Plain-text document sources:
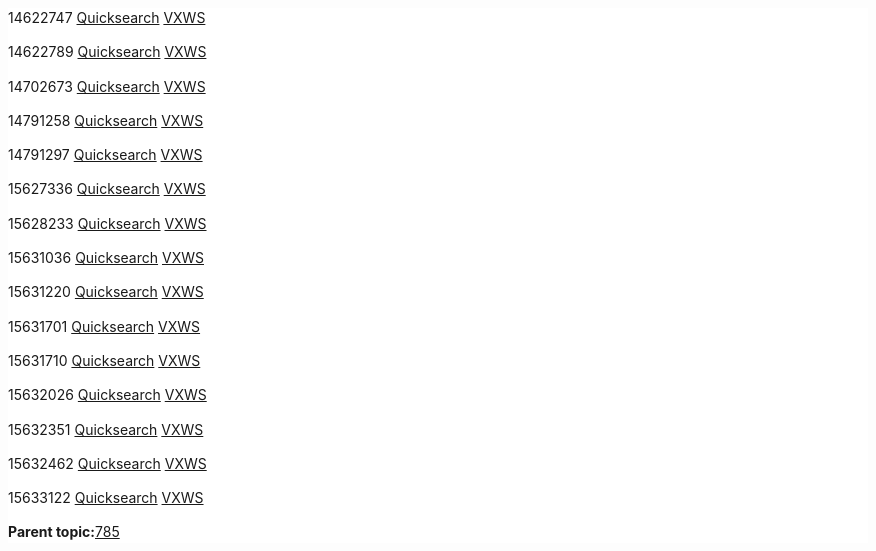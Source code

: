 14622747 [Quicksearch](https://search.library.yale.edu/catalog/14622747) [VXWS](http://prodorbis.library.yale.edu:7014/vxws/GetHoldingsService?bibId=14622747)

14622789 [Quicksearch](https://search.library.yale.edu/catalog/14622789) [VXWS](http://prodorbis.library.yale.edu:7014/vxws/GetHoldingsService?bibId=14622789)

14702673 [Quicksearch](https://search.library.yale.edu/catalog/14702673) [VXWS](http://prodorbis.library.yale.edu:7014/vxws/GetHoldingsService?bibId=14702673)

14791258 [Quicksearch](https://search.library.yale.edu/catalog/14791258) [VXWS](http://prodorbis.library.yale.edu:7014/vxws/GetHoldingsService?bibId=14791258)

14791297 [Quicksearch](https://search.library.yale.edu/catalog/14791297) [VXWS](http://prodorbis.library.yale.edu:7014/vxws/GetHoldingsService?bibId=14791297)

15627336 [Quicksearch](https://search.library.yale.edu/catalog/15627336) [VXWS](http://prodorbis.library.yale.edu:7014/vxws/GetHoldingsService?bibId=15627336)

15628233 [Quicksearch](https://search.library.yale.edu/catalog/15628233) [VXWS](http://prodorbis.library.yale.edu:7014/vxws/GetHoldingsService?bibId=15628233)

15631036 [Quicksearch](https://search.library.yale.edu/catalog/15631036) [VXWS](http://prodorbis.library.yale.edu:7014/vxws/GetHoldingsService?bibId=15631036)

15631220 [Quicksearch](https://search.library.yale.edu/catalog/15631220) [VXWS](http://prodorbis.library.yale.edu:7014/vxws/GetHoldingsService?bibId=15631220)

15631701 [Quicksearch](https://search.library.yale.edu/catalog/15631701) [VXWS](http://prodorbis.library.yale.edu:7014/vxws/GetHoldingsService?bibId=15631701)

15631710 [Quicksearch](https://search.library.yale.edu/catalog/15631710) [VXWS](http://prodorbis.library.yale.edu:7014/vxws/GetHoldingsService?bibId=15631710)

15632026 [Quicksearch](https://search.library.yale.edu/catalog/15632026) [VXWS](http://prodorbis.library.yale.edu:7014/vxws/GetHoldingsService?bibId=15632026)

15632351 [Quicksearch](https://search.library.yale.edu/catalog/15632351) [VXWS](http://prodorbis.library.yale.edu:7014/vxws/GetHoldingsService?bibId=15632351)

15632462 [Quicksearch](https://search.library.yale.edu/catalog/15632462) [VXWS](http://prodorbis.library.yale.edu:7014/vxws/GetHoldingsService?bibId=15632462)

15633122 [Quicksearch](https://search.library.yale.edu/catalog/15633122) [VXWS](http://prodorbis.library.yale.edu:7014/vxws/GetHoldingsService?bibId=15633122)

**Parent topic:**[785](../../tags/785/785.md)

### TASK PROMPT
Write out every line above again exactly, with the pictures left out.

### OUTPUT OF THE TASK
Source code

: 14622747 [Quicksearch](https://search.library.yale.edu/catalog/14622747) [VXWS](http://prodorbis.library.yale.edu:7014/vxws/GetHoldingsService?bibId=14622747)

14622789 [Quicksearch](https://search.library.yale.edu/catalog/14622789) [VXWS](http://prodorbis.library.yale.edu:7014/vxws/GetHoldingsService?bibId=14622789)

14702673 [Quicksearch](https://search.library.yale.edu/catalog/14702673) [VXWS](http://prodorbis.library.yale.edu:7014/vxws/GetHoldingsService?bibId=14702673)

14791258 [Quicksearch](https://search.library.yale.edu/catalog/14791258) [VXWS](http://prodorbis.library.yale.edu:7014/vxws/GetHoldingsService?bibId=14791258)

14791297 [Quicksearch](https://search.library.yale.edu/catalog/14791297) [VXWS](http://prodorbis.library.yale.edu:7014/vxws/GetHoldingsService?bibId=14791297)

15627336 [Quicksearch](https://search.library.yale.edu/catalog/15627336) [VXWS](http://prodorbis.library.yale.edu:7014/vxws/GetHoldingsService?bibId=15627336)

15628233 [Quicksearch](https://search.library.yale.edu/catalog/15628233) [VXWS](http://prodorbis.library.yale.edu:7014/vxws/GetHoldingsService?bibId=15628233)

15631036 [Quicksearch](https://search.library.yale.edu/catalog/15631036) [VXWS](http://prodorbis.library.yale.edu:7014/vxws/GetHoldingsService?bibId=15631036)

15631220 [Quicksearch](https://search.library.yale.edu/catalog/15631220) [VXWS](http://prodorbis.library.yale.edu:7014/vxws/GetHoldingsService?bibId=15631220)

15631701 [Quicksearch](https://search.library.yale.edu/catalog/15631701) [VXWS](http://prodorbis.library.yale.edu:7014/vxws/GetHoldingsService?bibId=15631701)

15631710 [Quicksearch](https://search.library.yale.edu/catalog/15631710) [VXWS](http://prodorbis.library.yale.edu:7014/vxws/GetHoldingsService?bibId=15631710)

15632026 [Quicksearch](https://search.library.yale.edu/catalog/15632026) [VXWS](http://prodorbis.library.yale.edu:7014/vxws/GetHoldingsService?bibId=15632026)

15632351 [Quicksearch](https://search.library.yale.edu/catalog/15632351) [VXWS](http://prodorbis.library.yale.edu:7014/vxws/GetHoldingsService?bibId=15632351)

15632462 [Quicksearch](https://search.library.yale.edu/catalog/15632462) [VXWS](http://prodorbis.library.yale.edu:7014/vxws/GetHoldingsService?bibId=15632462)

15633122 [Quicksearch](https://search.library.yale.edu/catalog/15633122) [VXWS](http://prodorbis.library.yale.edu:7014/vxws/GetHoldingsService?bibId=15633122)

**Parent topic:**[785](../../tags/785/785.md)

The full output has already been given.